I’ve been focusing on my chest more over the last few months, and although I have more work to do, I’m seeing some nice results. The muscles in front of my underarms are firm instead of floppy. I can see some definition in my upper chest and have surmised that this has only helped my bust line! My goals are to improve my upper body strength and width while creating a toned, athletic look.
If you’re bored with your chest routine, you can overcome that by realizing that there are many different muscle fibers in your chest that need to be hit from a variety of different angles. You can do presses on different inclines, a flat bench, a decline bench, or seated. There are endless varieties of pushups, and you can always get some variety using FreeMotion machines, including cable crossovers and standing chest presses.

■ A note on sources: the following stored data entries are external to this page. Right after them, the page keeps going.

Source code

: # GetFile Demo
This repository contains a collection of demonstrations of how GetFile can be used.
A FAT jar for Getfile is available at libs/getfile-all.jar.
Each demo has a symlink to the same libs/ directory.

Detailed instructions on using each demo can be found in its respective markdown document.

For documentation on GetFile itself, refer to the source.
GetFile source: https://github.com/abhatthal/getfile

Achieving definition in your pectorals definitely takes more time than other areas, so you need to hit it hard and be consistent. You may also need a spotting partner if you really want to make strides. I didn’t start seeing results in my chest until I started using a spotter with barbell bench presses. A spotter helps you lift more than you can lift solo and helps you break through sticking points that keep you from lifting more. My post aboutusing spotters will help you get going.
You don’t see women with big chest muscles (with the exception of bodybuilders), so don’t worry about getting a big chest like a guy. The most you can expect are toned pectorals that will help you look more lifted, toned, and strong. Strong, toned arms without a firm-looking chest will not look athletic, you can be sure.
Mixing it up with Different Angles
As I said, the pectorals are composed of many different muscle fibers that you need to hit from different angles: the upper chest, inner chest upper area, outer chest upper area, and overall pectoral area that connects to the breast. You can hit your upper chest and your lower chest simply by changing the angle of the bench. It’s useful to know which exercises hit each area:
- Barbell bench press – Entire pectoral muscle. This compound exercise is the foundation for any chest routine.
- Incline press – Upper chest
- Decline press – Lower chest
- Seated chest press – Entire pectoral muscle
- Cable crossover – Both the pectoralis major and minor, with emphasis on inner chest
- Dumbbell flyes* – Inner chest definition
- Pushups* – Outer pectorals with wide stance
- Pullovers* – Outer chest upper area
- Bar dip – Lower chest
* Superset this exercise with the bench press to really exhaust the pecs (superset = two exercises in a row without rest).
When performing chest exercises, do a warm-up set first with a light weight, followed by three sets using a weight you can lift with proper form for 10-12 repetitions. Stick to about four chest exercises per session, once or twice per week, and be sure to mix up your routine every three-four weeks by either changing the exercises, changing your grip, or using advanced techniques such as supersets. Check out my posts on plateaus for more ideas.
A word about machines: Integrate machines as part of your program, but not for every workout. The “pec dec” is appropriate to work in but puts your body in a fixed plane of motion. Use cables as much as you’d like.
A word about injuries: You can hurt your shoulders with chest exercises, particularly the bench press. Never let your elbows go past the bench (or past your shoulders on seated or standing exercises). Follow strict form and stop if you feel pain in your shoulder.